● **Exercise description**
From the first record to the last, write out each one exactly.
------
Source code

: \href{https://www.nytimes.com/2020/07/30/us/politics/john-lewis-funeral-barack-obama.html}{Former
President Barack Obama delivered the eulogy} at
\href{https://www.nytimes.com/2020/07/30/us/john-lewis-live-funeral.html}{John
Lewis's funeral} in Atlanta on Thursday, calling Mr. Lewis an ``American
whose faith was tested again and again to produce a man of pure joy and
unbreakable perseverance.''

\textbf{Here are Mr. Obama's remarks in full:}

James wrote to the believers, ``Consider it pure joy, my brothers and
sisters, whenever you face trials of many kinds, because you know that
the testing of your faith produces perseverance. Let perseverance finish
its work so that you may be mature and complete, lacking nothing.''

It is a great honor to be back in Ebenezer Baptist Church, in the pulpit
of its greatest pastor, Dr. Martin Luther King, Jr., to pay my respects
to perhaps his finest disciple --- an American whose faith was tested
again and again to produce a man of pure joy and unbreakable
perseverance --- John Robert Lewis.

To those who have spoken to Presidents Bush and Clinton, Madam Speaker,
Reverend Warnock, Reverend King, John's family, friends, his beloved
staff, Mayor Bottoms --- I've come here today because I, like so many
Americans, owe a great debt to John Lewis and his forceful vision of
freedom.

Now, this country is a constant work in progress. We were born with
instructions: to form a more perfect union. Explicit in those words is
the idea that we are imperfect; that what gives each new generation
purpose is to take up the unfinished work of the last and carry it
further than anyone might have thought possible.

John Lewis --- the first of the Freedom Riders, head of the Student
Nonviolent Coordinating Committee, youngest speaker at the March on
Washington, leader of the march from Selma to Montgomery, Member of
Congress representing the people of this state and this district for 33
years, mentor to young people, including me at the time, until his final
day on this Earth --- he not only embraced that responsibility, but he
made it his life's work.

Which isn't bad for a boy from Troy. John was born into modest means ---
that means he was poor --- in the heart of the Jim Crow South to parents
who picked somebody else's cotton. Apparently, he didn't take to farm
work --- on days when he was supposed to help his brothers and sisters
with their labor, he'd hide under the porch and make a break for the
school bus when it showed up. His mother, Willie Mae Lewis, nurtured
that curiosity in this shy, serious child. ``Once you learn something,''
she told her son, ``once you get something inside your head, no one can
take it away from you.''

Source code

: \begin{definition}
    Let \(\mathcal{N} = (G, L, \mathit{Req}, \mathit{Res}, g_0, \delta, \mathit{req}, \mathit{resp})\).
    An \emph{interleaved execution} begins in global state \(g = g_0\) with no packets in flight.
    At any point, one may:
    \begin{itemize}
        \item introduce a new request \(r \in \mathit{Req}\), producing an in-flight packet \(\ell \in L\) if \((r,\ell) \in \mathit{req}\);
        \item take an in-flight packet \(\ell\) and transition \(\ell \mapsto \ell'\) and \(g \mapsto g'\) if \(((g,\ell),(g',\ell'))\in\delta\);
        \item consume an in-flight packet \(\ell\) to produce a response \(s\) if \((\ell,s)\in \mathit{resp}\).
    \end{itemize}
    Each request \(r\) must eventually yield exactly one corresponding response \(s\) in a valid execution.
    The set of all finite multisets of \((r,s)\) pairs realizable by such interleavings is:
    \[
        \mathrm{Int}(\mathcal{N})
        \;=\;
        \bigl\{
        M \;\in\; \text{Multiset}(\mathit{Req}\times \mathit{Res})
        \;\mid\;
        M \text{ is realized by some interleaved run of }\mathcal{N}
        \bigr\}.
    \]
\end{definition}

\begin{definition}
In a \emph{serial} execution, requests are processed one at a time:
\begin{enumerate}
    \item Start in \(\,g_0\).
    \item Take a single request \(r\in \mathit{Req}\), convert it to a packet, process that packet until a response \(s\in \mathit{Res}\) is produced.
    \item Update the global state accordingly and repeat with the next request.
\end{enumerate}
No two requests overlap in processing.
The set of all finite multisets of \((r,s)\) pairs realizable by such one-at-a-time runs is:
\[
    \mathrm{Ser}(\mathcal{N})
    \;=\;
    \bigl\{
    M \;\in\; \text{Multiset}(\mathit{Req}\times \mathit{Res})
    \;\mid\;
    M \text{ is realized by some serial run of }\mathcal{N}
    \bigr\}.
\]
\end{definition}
------
● **Problem solution**
Source code

: \href{https://www.nytimes.com/2020/07/30/us/politics/john-lewis-funeral-barack-obama.html}{Former
President Barack Obama delivered the eulogy} at
\href{https://www.nytimes.com/2020/07/30/us/john-lewis-live-funeral.html}{John
Lewis's funeral} in Atlanta on Thursday, calling Mr. Lewis an ``American
whose faith was tested again and again to produce a man of pure joy and
unbreakable perseverance.''

\textbf{Here are Mr. Obama's remarks in full:}

James wrote to the believers, ``Consider it pure joy, my brothers and
sisters, whenever you face trials of many kinds, because you know that
the testing of your faith produces perseverance. Let perseverance finish
its work so that you may be mature and complete, lacking nothing.''

It is a great honor to be back in Ebenezer Baptist Church, in the pulpit
of its greatest pastor, Dr. Martin Luther King, Jr., to pay my respects
to perhaps his finest disciple --- an American whose faith was tested
again and again to produce a man of pure joy and unbreakable
perseverance --- John Robert Lewis.

To those who have spoken to Presidents Bush and Clinton, Madam Speaker,
Reverend Warnock, Reverend King, John's family, friends, his beloved
staff, Mayor Bottoms --- I've come here today because I, like so many
Americans, owe a great debt to John Lewis and his forceful vision of
freedom.

Now, this country is a constant work in progress. We were born with
instructions: to form a more perfect union. Explicit in those words is
the idea that we are imperfect; that what gives each new generation
purpose is to take up the unfinished work of the last and carry it
further than anyone might have thought possible.

John Lewis --- the first of the Freedom Riders, head of the Student
Nonviolent Coordinating Committee, youngest speaker at the March on
Washington, leader of the march from Selma to Montgomery, Member of
Congress representing the people of this state and this district for 33
years, mentor to young people, including me at the time, until his final
day on this Earth --- he not only embraced that responsibility, but he
made it his life's work.

Which isn't bad for a boy from Troy. John was born into modest means ---
that means he was poor --- in the heart of the Jim Crow South to parents
who picked somebody else's cotton. Apparently, he didn't take to farm
work --- on days when he was supposed to help his brothers and sisters
with their labor, he'd hide under the porch and make a break for the
school bus when it showed up. His mother, Willie Mae Lewis, nurtured
that curiosity in this shy, serious child. ``Once you learn something,''
she told her son, ``once you get something inside your head, no one can
take it away from you.''

Source code

: \begin{definition}
    Let \(\mathcal{N} = (G, L, \mathit{Req}, \mathit{Res}, g_0, \delta, \mathit{req}, \mathit{resp})\).
    An \emph{interleaved execution} begins in global state \(g = g_0\) with no packets in flight.
    At any point, one may:
    \begin{itemize}
        \item introduce a new request \(r \in \mathit{Req}\), producing an in-flight packet \(\ell \in L\) if \((r,\ell) \in \mathit{req}\);
        \item take an in-flight packet \(\ell\) and transition \(\ell \mapsto \ell'\) and \(g \mapsto g'\) if \(((g,\ell),(g',\ell'))\in\delta\);
        \item consume an in-flight packet \(\ell\) to produce a response \(s\) if \((\ell,s)\in \mathit{resp}\).
    \end{itemize}
    Each request \(r\) must eventually yield exactly one corresponding response \(s\) in a valid execution.
    The set of all finite multisets of \((r,s)\) pairs realizable by such interleavings is:
    \[
        \mathrm{Int}(\mathcal{N})
        \;=\;
        \bigl\{
        M \;\in\; \text{Multiset}(\mathit{Req}\times \mathit{Res})
        \;\mid\;
        M \text{ is realized by some interleaved run of }\mathcal{N}
        \bigr\}.
    \]
\end{definition}

\begin{definition}
In a \emph{serial} execution, requests are processed one at a time:
\begin{enumerate}
    \item Start in \(\,g_0\).
    \item Take a single request \(r\in \mathit{Req}\), convert it to a packet, process that packet until a response \(s\in \mathit{Res}\) is produced.
    \item Update the global state accordingly and repeat with the next request.
\end{enumerate}
No two requests overlap in processing.
The set of all finite multisets of \((r,s)\) pairs realizable by such one-at-a-time runs is:
\[
    \mathrm{Ser}(\mathcal{N})
    \;=\;
    \bigl\{
    M \;\in\; \text{Multiset}(\mathit{Req}\times \mathit{Res})
    \;\mid\;
    M \text{ is realized by some serial run of }\mathcal{N}
    \bigr\}.
\]
\end{definition}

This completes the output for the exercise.